Ioni: termine di fisica. Sono i gruppi atomici carichi di elettricità in cui si scompongono le molecole dei liquidi sottoposti all’azione elettrolitica della corrente elettrica continua fatta passare attraverso ad essi. Ed in particolare, gli ioni che sotto detta azione si sviluppano al polo positivo (anodo) diconsi anioni e quelli che si svolgono al negativo (catodo) diconsi cationi. Nome dato dal Faraday; dal gr. [testo greco], part. di [testo greco] = andare: [testo greco] = in su, [testo greco] =: in giù. Si hanno anche ioni composti, cioè formati da più elementi, p. es. i prodotti della dissociazione elettrolitica dell’acido solforico (H2 SO4) sono costituiti da duo cationi di idrogeno (H2) che vanno al catodo e da un anione (bivalente) SO4, che si porta all’anodo. La carica elettronegativa dell’anione SO4 corrisponde al doppio della carica positiva di 1 catione d’idrogeno. Ogni ione monovalente ha una carica elettrica di 96540 coulomb. Un ione monovalente, dunque, è la quantità di una sostanza qualsiasi che ha una carica elettrica (negativa o positiva, ma libera, cioè non neutralizzata dalla carica opposta) di 96540 coulomb. Gli ioni a più valenze hanno cariche multiple degli ioni monovalenti. Questa quantità costante di energia elettrica costituita a sua volta da elettroni (cioè dalle quantità elementari di energia elettrica di una specie di atomi elettrici liberi e indivisibili) è quella che accompagna la materia neutra e la trasporta al polo positivo o negativo a seconda che forma l’anione o il catione. In un liquido o in una soluzione, la corrente elettrica non passa attraverso se non vi è una dissociazione, anche minima, delle molecole nei corrispondenti ioni. Questi sono i veicoli pel passaggio della corrente attraverso ad un liquido (Molinari).
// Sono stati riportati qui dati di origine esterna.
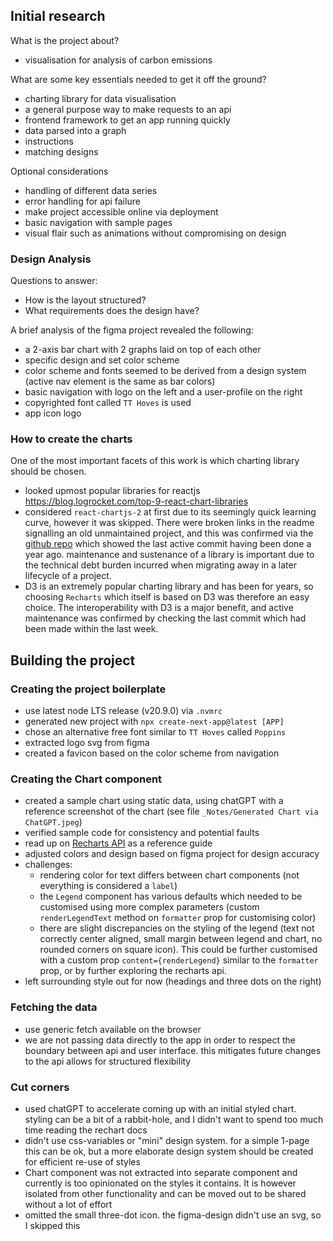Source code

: ## Initial research
What is the project about?
- visualisation for analysis of carbon emissions

What are some key essentials needed to get it off the ground?
- charting library for data visualisation
- a general purpose way to make requests to an api
- frontend framework to get an app running quickly
- data parsed into a graph
- instructions
- matching designs

Optional considerations
- handling of different data series
- error handling for api failure
- make project accessible online via deployment
- basic navigation with sample pages
- visual flair such as animations without compromising on design

### Design Analysis
Questions to answer:
- How is the layout structured?
- What requirements does the design have?

A brief analysis of the figma project revealed the following:
- a 2-axis bar chart with 2 graphs laid on top of each other
- specific design and set color scheme
- color scheme and fonts seemed to be derived from a design system (active nav element is the same as bar colors)
- basic navigation with logo on the left and a user-profile on the right
- copyrighted font called `TT Hoves` is used
- app icon logo

### How to create the charts
One of the most important facets of this work is which charting library should be chosen.
- looked upmost popular libraries for reactjs
  https://blog.logrocket.com/top-9-react-chart-libraries
- considered `react-chartjs-2` at first due to its seemingly quick learning curve, however it was skipped. There were broken links in the readme signalling an old unmaintained project, and this was confirmed via the [github repo](https://github.com/reactchartjs/react-chartjs-2) which showed the last active commit having been done a year ago. maintenance and sustenance of a library is important due to the technical debt burden incurred when migrating away in a later lifecycle of a project.
- D3 is an extremely popular charting library and has been for years, so choosing `Recharts` which itself is based on D3 was therefore an easy choice. The interoperability with D3 is a major benefit, and active maintenance was confirmed by checking the last commit which had been made within the last week.

## Building the project
### Creating the project boilerplate
- use latest node LTS release (v20.9.0) via `.nvmrc`
- generated new project with `npx create-next-app@latest [APP]`
- chose an alternative free font similar to `TT Hoves` called `Poppins`
- extracted logo svg from figma
- created a favicon based on the color scheme from navigation

### Creating the Chart component
- created a sample chart using static data, using chatGPT with a reference screenshot of the chart (see file `_Notes/Generated Chart via ChatGPT.jpeg`)
- verified sample code for consistency and potential faults
- read up on [Recharts API](https://recharts.org/en-US/api) as a reference guide
- adjusted colors and design based on figma project for design accuracy
- challenges:
	- rendering color for text differs between chart components (not everything is considered a `label`)
	- the `Legend` component has various defaults which needed to be customised using more complex parameters (custom `renderLegendText` method  on `formatter` prop for customising color)
	- there are slight discrepancies on the styling of the legend (text not correctly center aligned, small margin between legend and chart, no rounded corners on square icon). This could be further customised with a custom prop `content={renderLegend}` similar to the `formatter` prop, or by further exploring the recharts api.
- left surrounding style out for now (headings and three dots on the right)

### Fetching the data
- use generic fetch available on the browser
- we are not passing data directly to the app in order to respect the boundary between api and user interface. this mitigates future changes to the api allows for structured flexibility

### Cut corners
- used chatGPT to accelerate coming up with an initial styled chart. styling can be a bit of a rabbit-hole, and I didn't want to spend too much time reading the rechart docs
- didn't use css-variables or "mini" design system. for a simple 1-page this can be ok, but a more elaborate design system should be created for efficient re-use of styles
- Chart component was not extracted into separate component and currently is too opinionated on the styles it contains. It is however isolated from other functionality and can be moved out to be shared without a lot of effort
- omitted the small three-dot icon. the figma-design didn't use an svg, so I skipped this

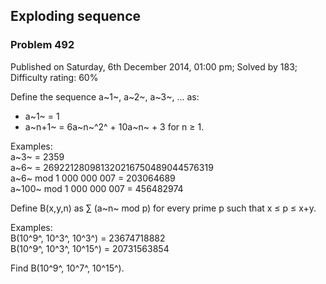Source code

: Exploding sequence
------------------

### Problem 492

Published on Saturday, 6th December 2014, 01:00 pm; Solved by 183;
Difficulty rating: 60%

Define the sequence a~1~, a~2~, a~3~, ... as:

-   a~1~ = 1
-   a~n+1~ = 6a~n~^2^ + 10a~n~ + 3 for n ≥ 1.

Examples:\
 a~3~ = 2359\
 a~6~ = 269221280981320216750489044576319\
 a~6~ mod 1 000 000 007 = 203064689\
 a~100~ mod 1 000 000 007 = 456482974

Define B(x,y,n) as ∑ (a~n~ mod p) for every prime p such that x ≤ p ≤
x+y.

Examples:\
 B(10^9^, 10^3^, 10^3^) = 23674718882\
 B(10^9^, 10^3^, 10^15^) = 20731563854

Find B(10^9^, 10^7^, 10^15^).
Io triumphe: esclamazione di gioia e di evviva dei soldati romani, accompagnanti il carro del capitano cui era dal senato decretato il trionfo. Cfr. Orazio, carm. 4, 2, 49; epod. 9, 21 e 23.
Iper: suffisso usato nel linguaggio scientifico e in ispecie in quello dei medici, e serve a formare un numero grande di parole in cui si voglia indicare eccesso, quantità fuor del normale etc. (greca [testo greco]). Es. iperacusia, eccesso anormale della facoltà uditrice per cui il suono dà sensazione dolorosa ovvero anche essendo minimo, è avvertito lo stesso; iperemia, eccesso di flusso sanguigno in un organo in parte di esso; iperestesia, eccesso ed esagerazione dei diversi modi onde si manifesta la sensibilità; ipertrofia, eccesso anormale di nutrizione di un organo etc. ipercritico, che nello studio critico degli autori vuol di troppo approfondire l’esame così che spesso fa dire agli autori cose che mai non si pensarono di dire.